Start of Data supplied

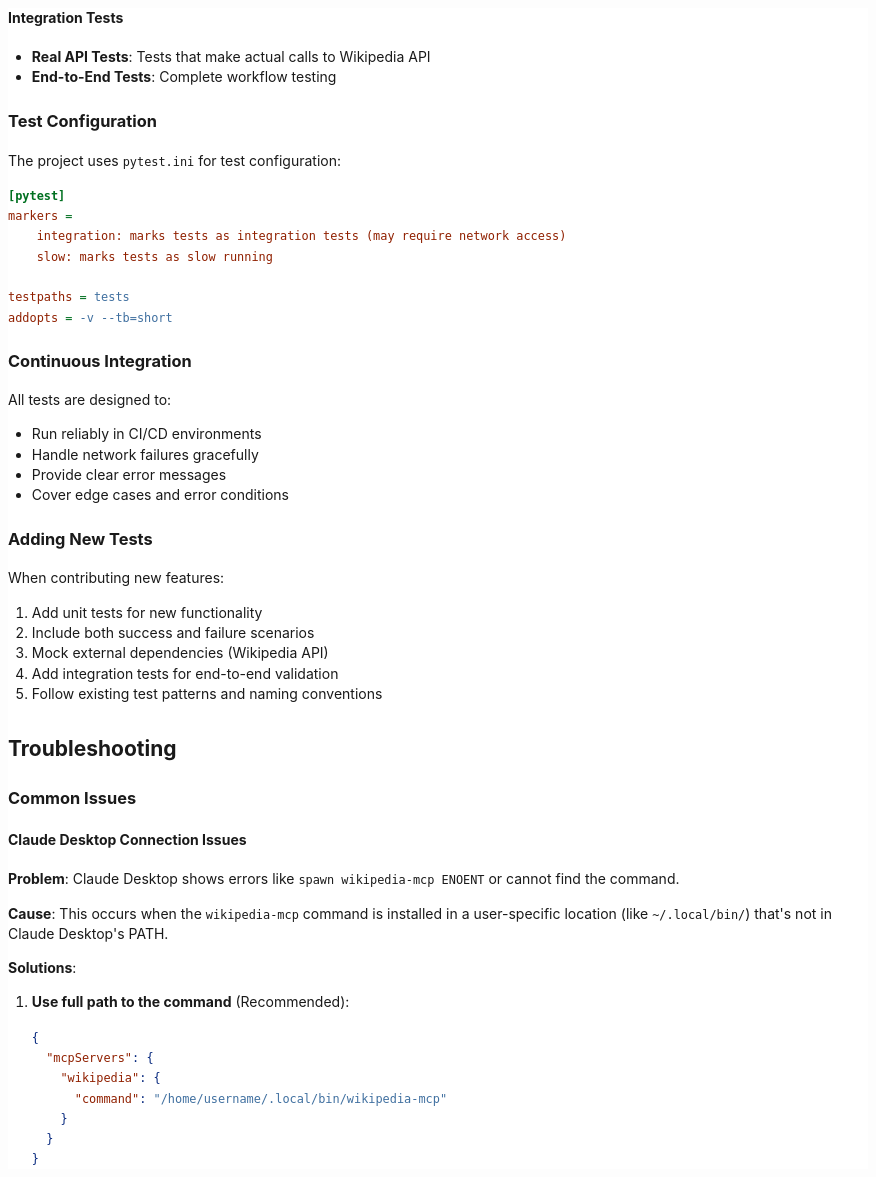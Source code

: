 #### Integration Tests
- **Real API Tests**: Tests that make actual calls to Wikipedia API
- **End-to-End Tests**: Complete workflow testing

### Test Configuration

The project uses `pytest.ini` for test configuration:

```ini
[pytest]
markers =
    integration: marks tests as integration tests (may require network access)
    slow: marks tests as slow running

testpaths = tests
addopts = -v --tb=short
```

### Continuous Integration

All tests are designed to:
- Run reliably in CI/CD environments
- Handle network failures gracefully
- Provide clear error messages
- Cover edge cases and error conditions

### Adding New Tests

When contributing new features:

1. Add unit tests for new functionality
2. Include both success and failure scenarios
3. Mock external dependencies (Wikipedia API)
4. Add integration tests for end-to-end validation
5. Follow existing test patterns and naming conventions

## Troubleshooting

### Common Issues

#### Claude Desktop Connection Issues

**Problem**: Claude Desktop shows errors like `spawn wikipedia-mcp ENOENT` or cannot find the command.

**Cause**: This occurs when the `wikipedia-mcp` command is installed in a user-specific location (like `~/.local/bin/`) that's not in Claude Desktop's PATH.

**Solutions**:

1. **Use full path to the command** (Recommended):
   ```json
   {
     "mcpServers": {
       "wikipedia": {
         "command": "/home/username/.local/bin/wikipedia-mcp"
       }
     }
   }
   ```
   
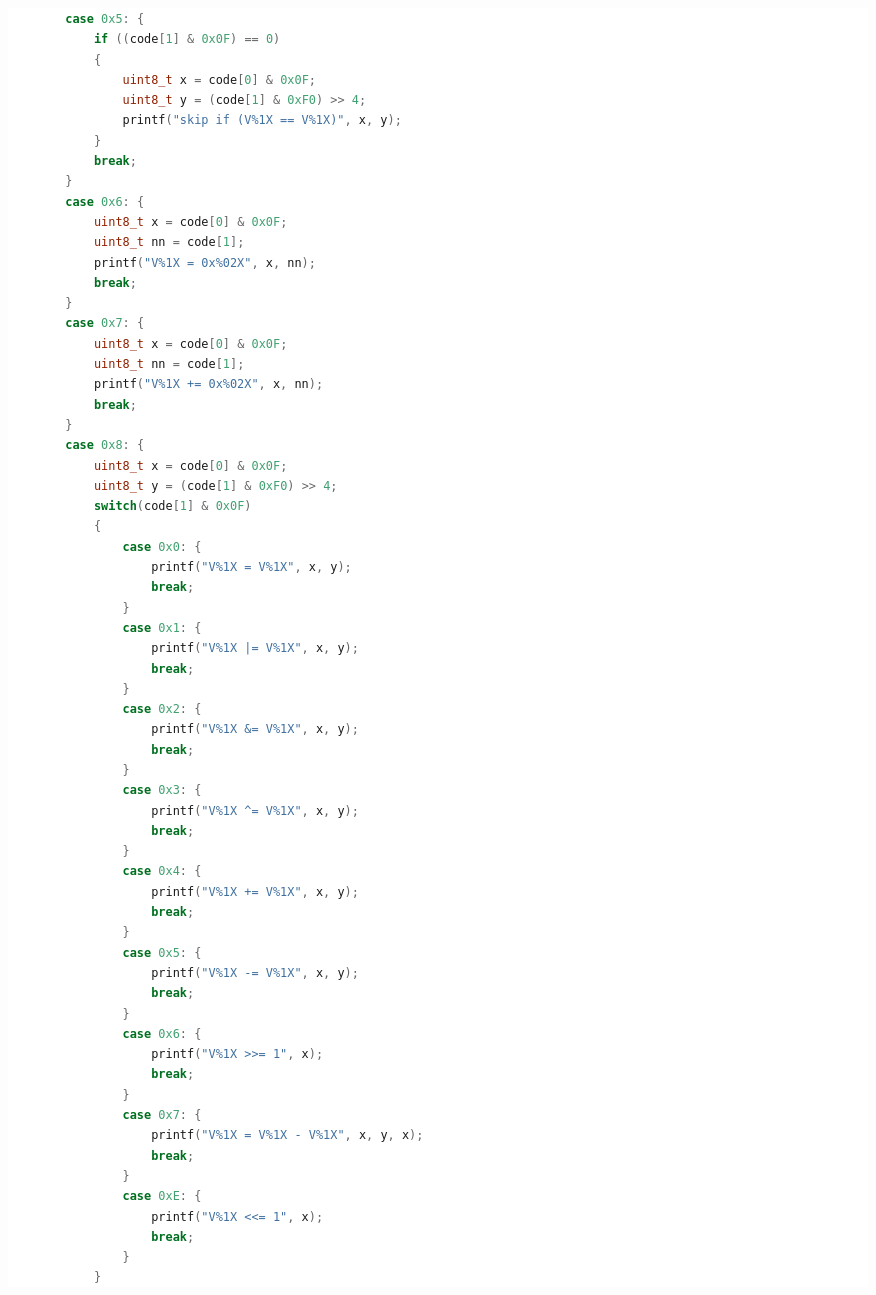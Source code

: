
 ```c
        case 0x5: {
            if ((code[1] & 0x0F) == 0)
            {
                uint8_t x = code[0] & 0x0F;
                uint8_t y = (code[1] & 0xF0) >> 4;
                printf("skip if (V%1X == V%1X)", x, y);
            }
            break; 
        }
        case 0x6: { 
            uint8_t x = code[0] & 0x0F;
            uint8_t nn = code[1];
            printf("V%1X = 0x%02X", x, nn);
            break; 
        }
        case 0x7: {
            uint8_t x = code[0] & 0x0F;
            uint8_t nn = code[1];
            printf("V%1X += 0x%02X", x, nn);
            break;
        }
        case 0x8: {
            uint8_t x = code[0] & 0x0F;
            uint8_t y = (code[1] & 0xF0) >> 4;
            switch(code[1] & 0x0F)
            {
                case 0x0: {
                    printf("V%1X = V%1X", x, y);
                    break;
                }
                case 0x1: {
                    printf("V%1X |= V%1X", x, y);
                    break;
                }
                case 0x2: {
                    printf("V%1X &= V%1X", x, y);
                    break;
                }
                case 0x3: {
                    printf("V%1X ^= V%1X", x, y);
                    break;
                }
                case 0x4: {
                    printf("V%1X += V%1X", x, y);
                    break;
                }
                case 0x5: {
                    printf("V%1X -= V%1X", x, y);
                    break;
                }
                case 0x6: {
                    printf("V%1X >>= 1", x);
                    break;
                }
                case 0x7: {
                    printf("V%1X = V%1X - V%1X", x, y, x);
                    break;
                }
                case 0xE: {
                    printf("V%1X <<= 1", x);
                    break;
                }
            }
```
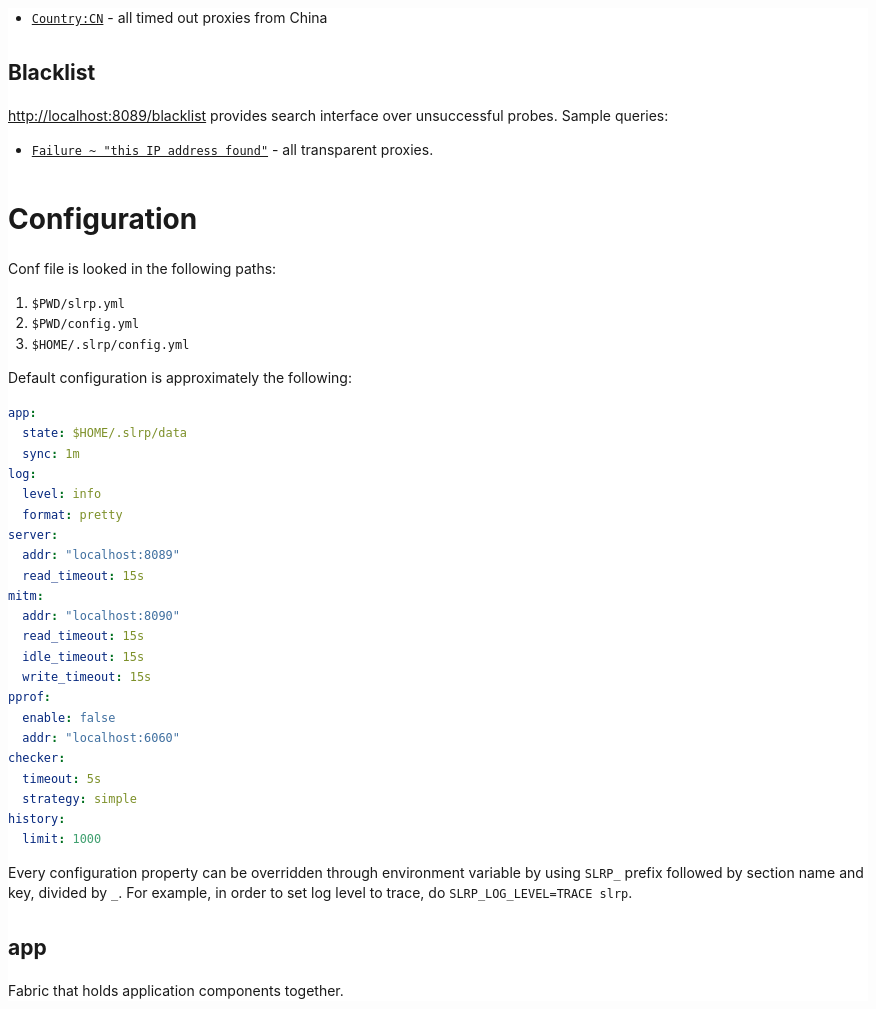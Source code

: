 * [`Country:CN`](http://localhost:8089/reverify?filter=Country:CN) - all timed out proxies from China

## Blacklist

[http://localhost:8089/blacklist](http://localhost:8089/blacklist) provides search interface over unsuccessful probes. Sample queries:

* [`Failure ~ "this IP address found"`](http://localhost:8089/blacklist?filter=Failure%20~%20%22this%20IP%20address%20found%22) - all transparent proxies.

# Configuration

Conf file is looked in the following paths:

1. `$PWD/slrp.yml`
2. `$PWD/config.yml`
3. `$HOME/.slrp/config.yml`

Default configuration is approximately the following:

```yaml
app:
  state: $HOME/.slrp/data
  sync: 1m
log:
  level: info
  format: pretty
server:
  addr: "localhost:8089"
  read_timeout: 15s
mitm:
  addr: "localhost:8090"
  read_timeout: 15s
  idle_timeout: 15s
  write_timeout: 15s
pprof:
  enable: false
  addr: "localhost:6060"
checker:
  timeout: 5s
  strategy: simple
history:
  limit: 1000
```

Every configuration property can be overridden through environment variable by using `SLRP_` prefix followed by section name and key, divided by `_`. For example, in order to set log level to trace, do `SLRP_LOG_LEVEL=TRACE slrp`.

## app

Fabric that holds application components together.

End of Data supplied
Start of Data supplied

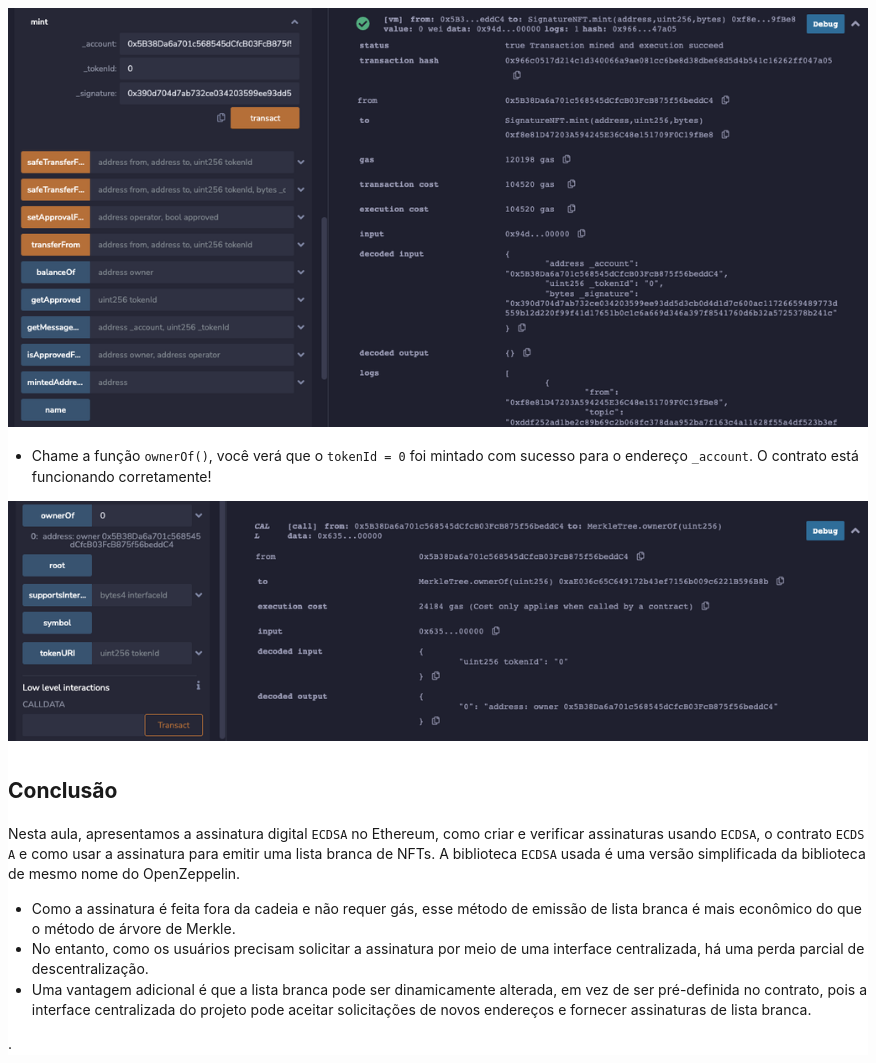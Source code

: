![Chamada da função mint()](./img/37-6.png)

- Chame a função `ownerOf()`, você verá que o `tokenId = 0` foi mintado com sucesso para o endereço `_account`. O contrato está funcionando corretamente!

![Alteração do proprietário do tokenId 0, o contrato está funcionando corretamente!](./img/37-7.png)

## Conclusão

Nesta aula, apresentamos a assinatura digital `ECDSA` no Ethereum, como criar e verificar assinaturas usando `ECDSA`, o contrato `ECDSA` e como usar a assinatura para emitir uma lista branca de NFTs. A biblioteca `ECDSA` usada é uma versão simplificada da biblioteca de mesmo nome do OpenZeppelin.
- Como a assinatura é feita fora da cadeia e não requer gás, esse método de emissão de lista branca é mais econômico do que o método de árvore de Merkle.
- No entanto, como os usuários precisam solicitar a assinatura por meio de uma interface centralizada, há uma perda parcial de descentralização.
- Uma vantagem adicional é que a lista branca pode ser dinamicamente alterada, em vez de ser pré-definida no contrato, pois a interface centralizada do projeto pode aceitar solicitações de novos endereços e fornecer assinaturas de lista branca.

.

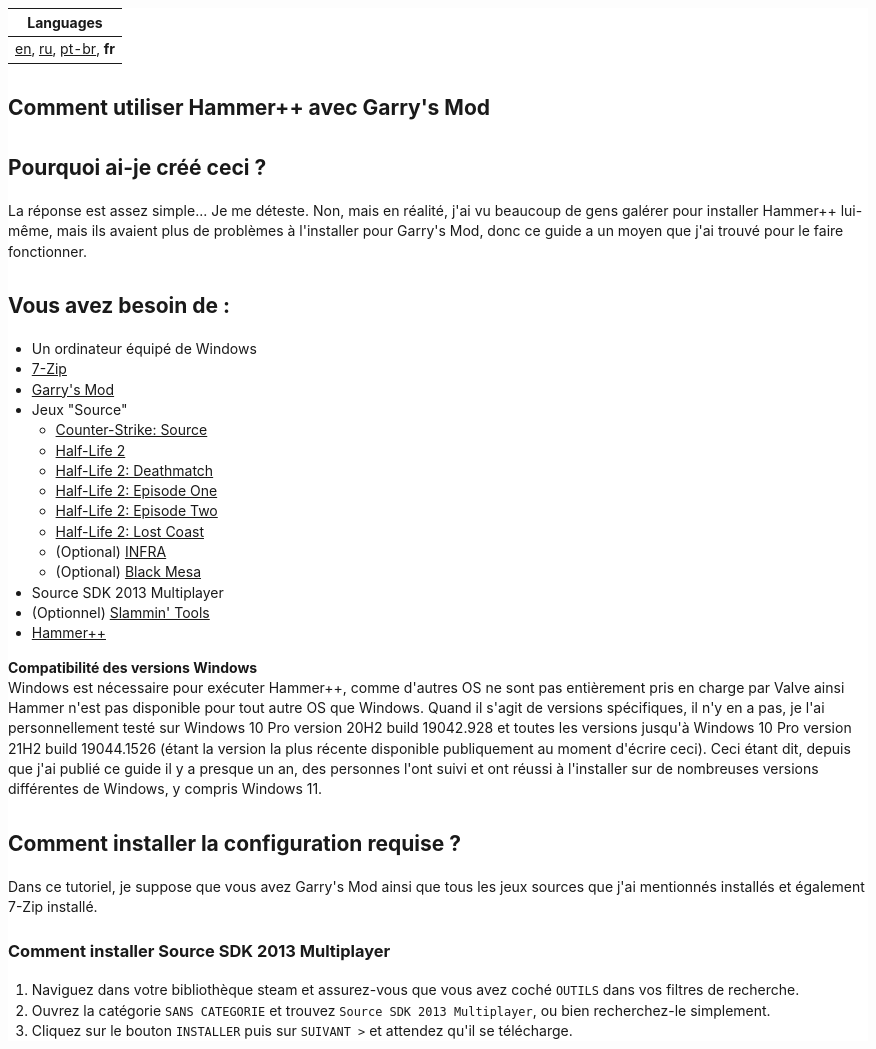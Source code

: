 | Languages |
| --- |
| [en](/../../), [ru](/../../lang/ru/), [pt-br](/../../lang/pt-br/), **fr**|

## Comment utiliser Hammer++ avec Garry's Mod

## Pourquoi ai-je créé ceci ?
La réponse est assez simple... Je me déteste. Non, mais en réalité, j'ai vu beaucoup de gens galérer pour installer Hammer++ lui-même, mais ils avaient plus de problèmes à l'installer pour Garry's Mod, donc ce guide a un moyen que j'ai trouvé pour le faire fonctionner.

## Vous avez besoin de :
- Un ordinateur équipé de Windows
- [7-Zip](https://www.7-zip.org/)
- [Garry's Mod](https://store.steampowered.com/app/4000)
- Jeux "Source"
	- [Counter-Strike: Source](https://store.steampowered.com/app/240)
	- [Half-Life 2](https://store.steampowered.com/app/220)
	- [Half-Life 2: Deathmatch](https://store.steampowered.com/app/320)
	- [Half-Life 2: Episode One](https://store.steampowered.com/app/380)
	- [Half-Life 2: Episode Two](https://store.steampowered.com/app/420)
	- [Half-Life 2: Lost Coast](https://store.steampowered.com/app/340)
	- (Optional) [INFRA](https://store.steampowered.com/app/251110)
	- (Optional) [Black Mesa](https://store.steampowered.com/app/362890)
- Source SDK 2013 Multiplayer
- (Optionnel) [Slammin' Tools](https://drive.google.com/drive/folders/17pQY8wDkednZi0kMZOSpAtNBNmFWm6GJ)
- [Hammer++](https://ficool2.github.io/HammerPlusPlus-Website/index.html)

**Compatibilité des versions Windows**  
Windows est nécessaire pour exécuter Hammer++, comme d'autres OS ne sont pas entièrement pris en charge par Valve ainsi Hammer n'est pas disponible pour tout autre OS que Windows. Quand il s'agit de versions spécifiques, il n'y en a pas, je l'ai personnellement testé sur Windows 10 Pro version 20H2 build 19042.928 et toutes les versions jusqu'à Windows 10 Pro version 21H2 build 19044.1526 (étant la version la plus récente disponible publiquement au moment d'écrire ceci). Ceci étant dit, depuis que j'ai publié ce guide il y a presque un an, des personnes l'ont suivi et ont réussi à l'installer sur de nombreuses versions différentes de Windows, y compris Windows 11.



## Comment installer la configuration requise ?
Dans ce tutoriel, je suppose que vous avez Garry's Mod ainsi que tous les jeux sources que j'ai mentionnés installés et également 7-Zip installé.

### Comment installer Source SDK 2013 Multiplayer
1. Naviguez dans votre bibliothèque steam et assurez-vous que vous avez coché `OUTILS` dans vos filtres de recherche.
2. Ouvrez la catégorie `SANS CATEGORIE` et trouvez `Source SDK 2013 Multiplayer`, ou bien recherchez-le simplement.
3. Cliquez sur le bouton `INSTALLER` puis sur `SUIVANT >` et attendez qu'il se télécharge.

End of Data supplied

Once you find the line with "Dans ce tutoriel, je" above, print it and every line after it up to and including the line with "3. Cliquez sur", exactly as written and nothing else.

* **Completed task**
Dans ce tutoriel, je suppose que vous avez Garry's Mod ainsi que tous les jeux sources que j'ai mentionnés installés et également 7-Zip installé.

### Comment installer Source SDK 2013 Multiplayer
1. Naviguez dans votre bibliothèque steam et assurez-vous que vous avez coché `OUTILS` dans vos filtres de recherche.
2. Ouvrez la catégorie `SANS CATEGORIE` et trouvez `Source SDK 2013 Multiplayer`, ou bien recherchez-le simplement.
3. Cliquez sur le bouton `INSTALLER` puis sur `SUIVANT >` et attendez qu'il se télécharge.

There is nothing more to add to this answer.